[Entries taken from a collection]
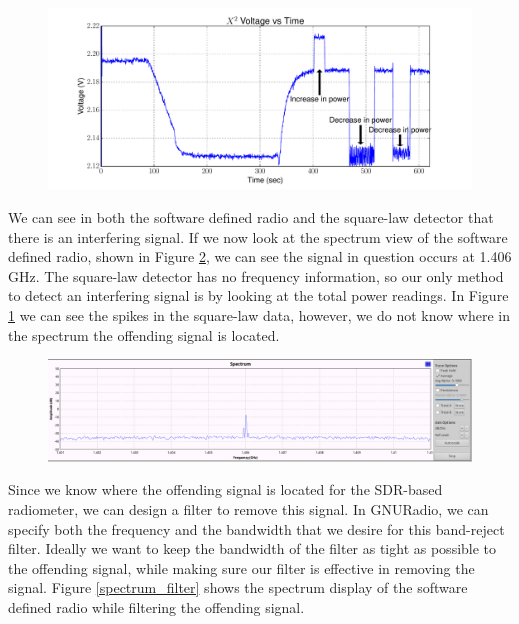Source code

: \begin{figure}[h!tb] \centering
\includegraphics[width=\textwidth]{Experiments/Exp4/x2_voltage.pdf}
\label{x2_unfilt_signal}
\end{figure}

We can see in both the software defined radio and the square-law detector that there is an interfering signal.  If we now look at the spectrum view of the software defined radio, shown in Figure \ref{spectrum_interfering}, we can see the signal in question occurs  at 1.406 GHz.  The square-law detector has no frequency information, so our only method to detect an interfering signal is by looking at the total power readings.  In Figure \ref{x2_unfilt_signal} we can see the spikes in the square-law data, however, we do not know where in the spectrum the offending signal is located.

\begin{figure}[h!tb] \centering
\includegraphics[width=\textwidth]{Images/interfering_signal_filter.png}
\label{spectrum_interfering}
\end{figure}

Since we know where the offending signal is located for the SDR-based radiometer, we can design a filter to remove this signal.  In GNURadio, we can specify both the frequency and the bandwidth that we desire for this band-reject filter.  Ideally we want to keep the bandwidth of the filter as tight as possible to the offending signal, while making sure our filter is effective in removing the signal.  Figure \ref{spectrum_filter} shows the spectrum display of the software defined radio while filtering the offending signal.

Task to carry out ▸ Transcribe all of the records above character for character. Exclude the pictures.

Your solution ▸
Source code

: \begin{figure}[h!tb] \centering
\includegraphics[width=\textwidth]{Experiments/Exp4/x2_voltage.pdf}
\label{x2_unfilt_signal}
\end{figure}

We can see in both the software defined radio and the square-law detector that there is an interfering signal.  If we now look at the spectrum view of the software defined radio, shown in Figure \ref{spectrum_interfering}, we can see the signal in question occurs  at 1.406 GHz.  The square-law detector has no frequency information, so our only method to detect an interfering signal is by looking at the total power readings.  In Figure \ref{x2_unfilt_signal} we can see the spikes in the square-law data, however, we do not know where in the spectrum the offending signal is located.

\begin{figure}[h!tb] \centering
\includegraphics[width=\textwidth]{Images/interfering_signal_filter.png}
\label{spectrum_interfering}
\end{figure}

Since we know where the offending signal is located for the SDR-based radiometer, we can design a filter to remove this signal.  In GNURadio, we can specify both the frequency and the bandwidth that we desire for this band-reject filter.  Ideally we want to keep the bandwidth of the filter as tight as possible to the offending signal, while making sure our filter is effective in removing the signal.  Figure \ref{spectrum_filter} shows the spectrum display of the software defined radio while filtering the offending signal.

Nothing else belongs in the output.